Give the count of lines in the data that include "servers", with no other words.

→ **Records contained in a dataset**
::::

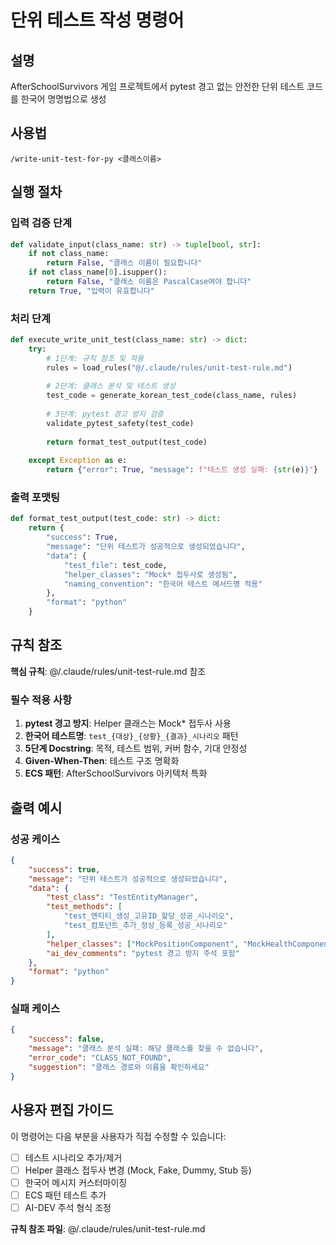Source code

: # 단위 테스트 작성 명령어

## 설명
AfterSchoolSurvivors 게임 프로젝트에서 pytest 경고 없는 안전한 단위 테스트 코드를 한국어 명명법으로 생성

## 사용법
```
/write-unit-test-for-py <클래스이름>
```

## 실행 절차

### 입력 검증 단계
```python
def validate_input(class_name: str) -> tuple[bool, str]:
    if not class_name:
        return False, "클래스 이름이 필요합니다"
    if not class_name[0].isupper():
        return False, "클래스 이름은 PascalCase여야 합니다"
    return True, "입력이 유효합니다"
```

### 처리 단계
```python
def execute_write_unit_test(class_name: str) -> dict:
    try:
        # 1단계: 규칙 참조 및 적용
        rules = load_rules("@/.claude/rules/unit-test-rule.md")
        
        # 2단계: 클래스 분석 및 테스트 생성
        test_code = generate_korean_test_code(class_name, rules)
        
        # 3단계: pytest 경고 방지 검증
        validate_pytest_safety(test_code)
        
        return format_test_output(test_code)
        
    except Exception as e:
        return {"error": True, "message": f"테스트 생성 실패: {str(e)}"}
```

### 출력 포맷팅
```python
def format_test_output(test_code: str) -> dict:
    return {
        "success": True,
        "message": "단위 테스트가 성공적으로 생성되었습니다",
        "data": {
            "test_file": test_code,
            "helper_classes": "Mock* 접두사로 생성됨",
            "naming_convention": "한국어 테스트 메서드명 적용"
        },
        "format": "python"
    }
```

## 규칙 참조
**핵심 규칙**: @/.claude/rules/unit-test-rule.md 참조

### 필수 적용 사항
1. **pytest 경고 방지**: Helper 클래스는 Mock* 접두사 사용
2. **한국어 테스트명**: `test_{대상}_{상황}_{결과}_시나리오` 패턴
3. **5단계 Docstring**: 목적, 테스트 범위, 커버 함수, 기대 안정성
4. **Given-When-Then**: 테스트 구조 명확화
5. **ECS 패턴**: AfterSchoolSurvivors 아키텍처 특화

## 출력 예시

### 성공 케이스
```json
{
    "success": true,
    "message": "단위 테스트가 성공적으로 생성되었습니다",
    "data": {
        "test_class": "TestEntityManager",
        "test_methods": [
            "test_엔티티_생성_고유ID_할당_성공_시나리오",
            "test_컴포넌트_추가_정상_등록_성공_시나리오"
        ],
        "helper_classes": ["MockPositionComponent", "MockHealthComponent"],
        "ai_dev_comments": "pytest 경고 방지 주석 포함"
    },
    "format": "python"
}
```

### 실패 케이스
```json
{
    "success": false,
    "message": "클래스 분석 실패: 해당 클래스를 찾을 수 없습니다",
    "error_code": "CLASS_NOT_FOUND",
    "suggestion": "클래스 경로와 이름을 확인하세요"
}
```

## 사용자 편집 가이드
이 명령어는 다음 부분을 사용자가 직접 수정할 수 있습니다:
- [ ] 테스트 시나리오 추가/제거
- [ ] Helper 클래스 접두사 변경 (Mock, Fake, Dummy, Stub 등)
- [ ] 한국어 메시지 커스터마이징
- [ ] ECS 패턴 테스트 추가
- [ ] AI-DEV 주석 형식 조정

**규칙 참조 파일**: @/.claude/rules/unit-test-rule.md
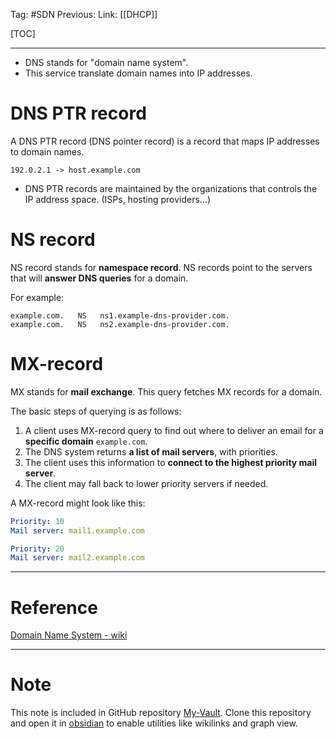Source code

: Tag: #SDN 
Previous: 
Link: [[DHCP]]

[TOC]

---

- DNS stands for "domain name system".
- This service translate domain names into IP addresses.

# DNS PTR record

A DNS PTR record (DNS pointer record) is a record that maps IP addresses to domain names.

```
192.0.2.1 -> host.example.com
```

- DNS PTR records are maintained by the organizations that controls the IP address space. (ISPs, hosting providers...)

# NS record

NS record stands for **namespace record**. NS records point to the servers that will **answer DNS queries** for a domain.

For example:

```
example.com.   NS   ns1.example-dns-provider.com.
example.com.   NS   ns2.example-dns-provider.com.
```

# MX-record

MX stands for **mail exchange**. This query fetches MX records for a domain.

The basic steps of querying is as follows:

1. A client uses MX-record query to find out where to deliver an email for a **specific domain** `example.com`.
2. The DNS system returns **a list of mail servers**, with priorities.
3. The client uses this information to **connect to the highest priority mail server**.
4. The client may fall back to lower priority servers if needed.

A MX-record might look like this:

```yaml
Priority: 10
Mail server: mail1.example.com

Priority: 20
Mail server: mail2.example.com
```

---

# Reference

[Domain Name System - wiki](https://en.wikipedia.org/wiki/Domain_Name_System)

---

# Note

This note is included in GitHub repository [My-Vault](https://github.com/LittleD3092/My-Vault.git). Clone this repository and open it in [obsidian](https://obsidian.md/) to enable utilities like wikilinks and graph view.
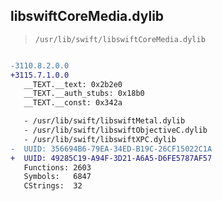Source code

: ## libswiftCoreMedia.dylib

> `/usr/lib/swift/libswiftCoreMedia.dylib`

```diff

-3110.8.2.0.0
+3115.7.1.0.0
   __TEXT.__text: 0x2b2e0
   __TEXT.__auth_stubs: 0x18b0
   __TEXT.__const: 0x342a

   - /usr/lib/swift/libswiftMetal.dylib
   - /usr/lib/swift/libswiftObjectiveC.dylib
   - /usr/lib/swift/libswiftXPC.dylib
-  UUID: 356694B6-79EA-34ED-B19C-26CF15022C1A
+  UUID: 49285C19-A94F-3D21-A6A5-D6FE5787AF57
   Functions: 2603
   Symbols:   6847
   CStrings:  32

```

::::

→ **RESPONSE TO THE TASK**
3